--- START ---

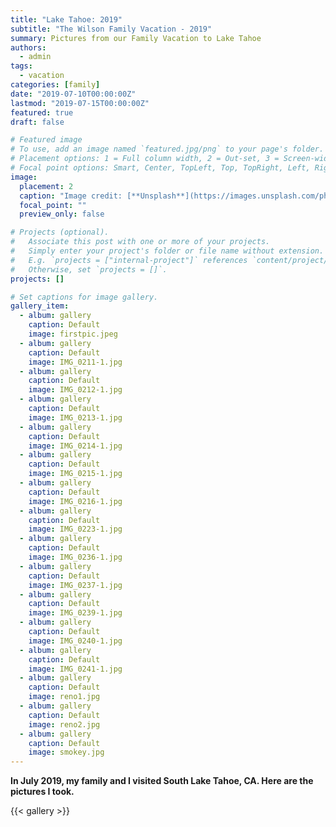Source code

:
 ```yaml
---
title: "Lake Tahoe: 2019"
subtitle: "The Wilson Family Vacation - 2019"
summary: Pictures from our Family Vacation to Lake Tahoe
authors:
  - admin
tags:
  - vacation
categories: [family]
date: "2019-07-10T00:00:00Z"
lastmod: "2019-07-15T00:00:00Z"
featured: true
draft: false

# Featured image
# To use, add an image named `featured.jpg/png` to your page's folder.
# Placement options: 1 = Full column width, 2 = Out-set, 3 = Screen-width
# Focal point options: Smart, Center, TopLeft, Top, TopRight, Left, Right, BottomLeft, Bottom, BottomRight
image:
  placement: 2
  caption: "Image credit: [**Unsplash**](https://images.unsplash.com/photo-1487253031786-9989fcd7bb73?ixlib=rb-1.2.1&ixid=eyJhcHBfaWQiOjEyMDd9&auto=format&fit=crop&w=800&q=60)"
  focal_point: ""
  preview_only: false

# Projects (optional).
#   Associate this post with one or more of your projects.
#   Simply enter your project's folder or file name without extension.
#   E.g. `projects = ["internal-project"]` references `content/project/deep-learning/index.md`.
#   Otherwise, set `projects = []`.
projects: []

# Set captions for image gallery.
gallery_item:
  - album: gallery
    caption: Default
    image: firstpic.jpeg
  - album: gallery
    caption: Default
    image: IMG_0211-1.jpg
  - album: gallery
    caption: Default
    image: IMG_0212-1.jpg
  - album: gallery
    caption: Default
    image: IMG_0213-1.jpg
  - album: gallery
    caption: Default
    image: IMG_0214-1.jpg
  - album: gallery
    caption: Default
    image: IMG_0215-1.jpg
  - album: gallery
    caption: Default
    image: IMG_0216-1.jpg
  - album: gallery
    caption: Default
    image: IMG_0223-1.jpg
  - album: gallery
    caption: Default
    image: IMG_0236-1.jpg
  - album: gallery
    caption: Default
    image: IMG_0237-1.jpg
  - album: gallery
    caption: Default
    image: IMG_0239-1.jpg
  - album: gallery
    caption: Default
    image: IMG_0240-1.jpg
  - album: gallery
    caption: Default
    image: IMG_0241-1.jpg
  - album: gallery
    caption: Default
    image: reno1.jpg
  - album: gallery
    caption: Default
    image: reno2.jpg
  - album: gallery
    caption: Default
    image: smokey.jpg
---
```


**In July 2019, my family and I visited South Lake Tahoe, CA. Here are the pictures I took.**

{{< gallery >}}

--- END ---

* **WORK ITEM**
Every entry in the listing is to be duplicated precisely, except for its pictures.

* **SOLVED PROBLEM**
Source code

:
 ```yaml
---
title: "Lake Tahoe: 2019"
subtitle: "The Wilson Family Vacation - 2019"
summary: Pictures from our Family Vacation to Lake Tahoe
authors:
  - admin
tags:
  - vacation
categories: [family]
date: "2019-07-10T00:00:00Z"
lastmod: "2019-07-15T00:00:00Z"
featured: true
draft: false

# Featured image
# To use, add an image named `featured.jpg/png` to your page's folder.
# Placement options: 1 = Full column width, 2 = Out-set, 3 = Screen-width
# Focal point options: Smart, Center, TopLeft, Top, TopRight, Left, Right, BottomLeft, Bottom, BottomRight
image:
  placement: 2
  caption: "Image credit: [**Unsplash**](https://images.unsplash.com/photo-1487253031786-9989fcd7bb73?ixlib=rb-1.2.1&ixid=eyJhcHBfaWQiOjEyMDd9&auto=format&fit=crop&w=800&q=60)"
  focal_point: ""
  preview_only: false

# Projects (optional).
#   Associate this post with one or more of your projects.
#   Simply enter your project's folder or file name without extension.
#   E.g. `projects = ["internal-project"]` references `content/project/deep-learning/index.md`.
#   Otherwise, set `projects = []`.
projects: []

# Set captions for image gallery.
gallery_item:
  - album: gallery
    caption: Default
    image: firstpic.jpeg
  - album: gallery
    caption: Default
    image: IMG_0211-1.jpg
  - album: gallery
    caption: Default
    image: IMG_0212-1.jpg
  - album: gallery
    caption: Default
    image: IMG_0213-1.jpg
  - album: gallery
    caption: Default
    image: IMG_0214-1.jpg
  - album: gallery
    caption: Default
    image: IMG_0215-1.jpg
  - album: gallery
    caption: Default
    image: IMG_0216-1.jpg
  - album: gallery
    caption: Default
    image: IMG_0223-1.jpg
  - album: gallery
    caption: Default
    image: IMG_0236-1.jpg
  - album: gallery
    caption: Default
    image: IMG_0237-1.jpg
  - album: gallery
    caption: Default
    image: IMG_0239-1.jpg
  - album: gallery
    caption: Default
    image: IMG_0240-1.jpg
  - album: gallery
    caption: Default
    image: IMG_0241-1.jpg
  - album: gallery
    caption: Default
    image: reno1.jpg
  - album: gallery
    caption: Default
    image: reno2.jpg
  - album: gallery
    caption: Default
    image: smokey.jpg
---
```


**In July 2019, my family and I visited South Lake Tahoe, CA. Here are the pictures I took.**

{{< gallery >}}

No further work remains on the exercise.